If your college application were a body, your admissions essay would be the face. The essay is your chance to distinguish yourself from other prospective students with a similar bone structure (GPA, academic course history, test scores, etc). As you think about your appearance, remember that you are writing for an audience: the college admissions officers. They have posed a question and they are looking for a well-formed answer colored by your personality and voice.

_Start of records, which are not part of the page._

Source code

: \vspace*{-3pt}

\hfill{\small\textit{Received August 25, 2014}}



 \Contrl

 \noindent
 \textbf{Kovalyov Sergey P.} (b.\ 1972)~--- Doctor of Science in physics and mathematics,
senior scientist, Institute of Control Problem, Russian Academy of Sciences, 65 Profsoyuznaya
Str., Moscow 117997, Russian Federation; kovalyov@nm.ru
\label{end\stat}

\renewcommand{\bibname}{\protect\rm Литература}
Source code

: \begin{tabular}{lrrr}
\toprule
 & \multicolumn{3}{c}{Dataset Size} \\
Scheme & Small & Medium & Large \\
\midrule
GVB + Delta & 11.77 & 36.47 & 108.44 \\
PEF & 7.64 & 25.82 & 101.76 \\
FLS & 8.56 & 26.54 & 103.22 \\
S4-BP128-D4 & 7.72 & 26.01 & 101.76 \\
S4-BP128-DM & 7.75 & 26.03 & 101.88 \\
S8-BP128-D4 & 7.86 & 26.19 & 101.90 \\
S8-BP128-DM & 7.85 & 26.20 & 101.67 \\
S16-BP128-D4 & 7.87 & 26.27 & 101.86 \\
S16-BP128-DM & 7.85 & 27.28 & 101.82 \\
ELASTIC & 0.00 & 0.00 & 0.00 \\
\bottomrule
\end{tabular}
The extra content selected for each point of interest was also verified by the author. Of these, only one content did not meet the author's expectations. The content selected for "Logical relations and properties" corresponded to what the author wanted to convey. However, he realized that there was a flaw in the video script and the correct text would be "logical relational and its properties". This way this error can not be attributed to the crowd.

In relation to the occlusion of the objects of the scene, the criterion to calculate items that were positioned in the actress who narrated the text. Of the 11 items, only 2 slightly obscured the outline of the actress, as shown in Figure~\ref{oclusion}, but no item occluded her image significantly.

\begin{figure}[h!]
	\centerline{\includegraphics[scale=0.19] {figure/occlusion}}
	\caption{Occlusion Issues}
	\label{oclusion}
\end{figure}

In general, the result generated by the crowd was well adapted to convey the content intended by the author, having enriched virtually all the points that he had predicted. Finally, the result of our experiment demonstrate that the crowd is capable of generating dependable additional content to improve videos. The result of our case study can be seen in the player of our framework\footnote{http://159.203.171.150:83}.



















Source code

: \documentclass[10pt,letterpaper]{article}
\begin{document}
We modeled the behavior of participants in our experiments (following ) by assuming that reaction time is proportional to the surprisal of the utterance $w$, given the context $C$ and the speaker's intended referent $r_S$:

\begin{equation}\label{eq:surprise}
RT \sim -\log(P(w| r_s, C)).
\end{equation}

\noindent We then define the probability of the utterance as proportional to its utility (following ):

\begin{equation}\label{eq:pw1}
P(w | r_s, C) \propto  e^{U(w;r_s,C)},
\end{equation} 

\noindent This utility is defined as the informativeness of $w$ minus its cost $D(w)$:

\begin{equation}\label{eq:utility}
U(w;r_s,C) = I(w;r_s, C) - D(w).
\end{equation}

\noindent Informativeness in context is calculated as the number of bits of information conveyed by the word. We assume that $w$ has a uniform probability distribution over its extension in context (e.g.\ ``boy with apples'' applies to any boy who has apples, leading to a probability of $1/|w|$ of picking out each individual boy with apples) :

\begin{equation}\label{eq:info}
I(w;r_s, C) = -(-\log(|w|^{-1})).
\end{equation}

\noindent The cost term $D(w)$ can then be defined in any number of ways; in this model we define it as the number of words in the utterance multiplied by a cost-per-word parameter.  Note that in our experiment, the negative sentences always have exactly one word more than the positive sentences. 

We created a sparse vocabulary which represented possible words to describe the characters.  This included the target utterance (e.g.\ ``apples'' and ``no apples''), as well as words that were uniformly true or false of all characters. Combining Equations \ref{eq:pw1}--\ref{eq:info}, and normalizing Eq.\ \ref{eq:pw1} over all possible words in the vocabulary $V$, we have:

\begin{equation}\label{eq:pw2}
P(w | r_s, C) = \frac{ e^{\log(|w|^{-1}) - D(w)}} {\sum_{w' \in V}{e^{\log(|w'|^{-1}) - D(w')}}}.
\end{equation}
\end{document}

Now that you know your essay is an up close shot of your personality, take a moment and identify your angle. Don't just copy and paste the same essay into each college application. Remember, this is a personal communication between you and a unique college admissions department. Pay very close attention to how individual schools phrase the essay question(s), this is the biggest hint that you are going to get! They are reading for a thorough answer with follow-through examples of real life experiences.
Common college essay questions:
Significant Experience- College admissions officers want you to identify an experience that demonstrates your "real life" ability to learn and grow. Be specific and tell a complete story:
What led up to the opportunity/event (set the scene)
What happened (describe main characters namely yourself and event)
What you learned/how you grew (outcome).
Important Issue- College admissions officers are asking you to take a position and think through an issue. Here is your chance to show that you can develop a stance and remain tolerant of the opposing view. It is important to briefly identify the issue and supporting facts then discuss possible viewpoints. Own your viewpoint and recognize any compelling, opposing arguments with rational reasons for why you disagree or only agree in part.
Hint: You may want to steer clear of volatile, high profile social issues that everyone else is likely to discuss. Choose an aspect of an issue that you can own and try to avoid universal issues that may lead to fatal universal statements!
EssayEdge, a division of Peterson's, provides an excellent essay guide. Just remember that the sample essay structures with fill-in blanks are just that: examples! This is not a Mad-Lib exercise; it is your chance to show your unique face to the people who have the power to accept or deny your application.